TASK STATEMENT:
After reading the listing below, copy it out exactly.

┌────────

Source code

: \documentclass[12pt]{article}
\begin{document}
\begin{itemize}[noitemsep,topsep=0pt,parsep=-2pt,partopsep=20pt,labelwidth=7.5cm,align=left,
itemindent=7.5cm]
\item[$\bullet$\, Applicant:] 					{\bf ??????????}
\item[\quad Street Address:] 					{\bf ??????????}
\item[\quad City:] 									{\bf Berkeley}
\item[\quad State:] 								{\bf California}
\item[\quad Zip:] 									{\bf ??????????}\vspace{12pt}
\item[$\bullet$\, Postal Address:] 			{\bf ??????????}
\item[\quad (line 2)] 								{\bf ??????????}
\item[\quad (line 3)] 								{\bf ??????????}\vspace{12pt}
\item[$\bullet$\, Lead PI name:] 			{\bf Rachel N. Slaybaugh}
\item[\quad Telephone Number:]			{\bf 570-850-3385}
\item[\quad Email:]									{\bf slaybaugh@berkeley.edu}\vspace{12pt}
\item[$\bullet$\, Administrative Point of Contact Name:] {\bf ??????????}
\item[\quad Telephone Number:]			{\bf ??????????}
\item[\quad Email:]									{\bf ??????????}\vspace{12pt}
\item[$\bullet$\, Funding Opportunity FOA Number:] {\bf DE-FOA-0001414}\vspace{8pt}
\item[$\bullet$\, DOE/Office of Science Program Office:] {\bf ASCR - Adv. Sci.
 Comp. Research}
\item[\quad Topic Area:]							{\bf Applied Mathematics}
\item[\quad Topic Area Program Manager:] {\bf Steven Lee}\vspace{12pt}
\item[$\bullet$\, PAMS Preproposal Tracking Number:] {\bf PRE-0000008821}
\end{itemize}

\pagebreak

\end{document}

└────────

SOLUTION TO THIS PROBLEM:
Source code

: \documentclass[12pt]{article}
\begin{document}
\begin{itemize}[noitemsep,topsep=0pt,parsep=-2pt,partopsep=20pt,labelwidth=7.5cm,align=left,
itemindent=7.5cm]
\item[$\bullet$\, Applicant:] 					{\bf ??????????}
\item[\quad Street Address:] 					{\bf ??????????}
\item[\quad City:] 									{\bf Berkeley}
\item[\quad State:] 								{\bf California}
\item[\quad Zip:] 									{\bf ??????????}\vspace{12pt}
\item[$\bullet$\, Postal Address:] 			{\bf ??????????}
\item[\quad (line 2)] 								{\bf ??????????}
\item[\quad (line 3)] 								{\bf ??????????}\vspace{12pt}
\item[$\bullet$\, Lead PI name:] 			{\bf Rachel N. Slaybaugh}
\item[\quad Telephone Number:]			{\bf 570-850-3385}
\item[\quad Email:]									{\bf slaybaugh@berkeley.edu}\vspace{12pt}
\item[$\bullet$\, Administrative Point of Contact Name:] {\bf ??????????}
\item[\quad Telephone Number:]			{\bf ??????????}
\item[\quad Email:]									{\bf ??????????}\vspace{12pt}
\item[$\bullet$\, Funding Opportunity FOA Number:] {\bf DE-FOA-0001414}\vspace{8pt}
\item[$\bullet$\, DOE/Office of Science Program Office:] {\bf ASCR - Adv. Sci.
 Comp. Research}
\item[\quad Topic Area:]							{\bf Applied Mathematics}
\item[\quad Topic Area Program Manager:] {\bf Steven Lee}\vspace{12pt}
\item[$\bullet$\, PAMS Preproposal Tracking Number:] {\bf PRE-0000008821}
\end{itemize}

\pagebreak

\end{document}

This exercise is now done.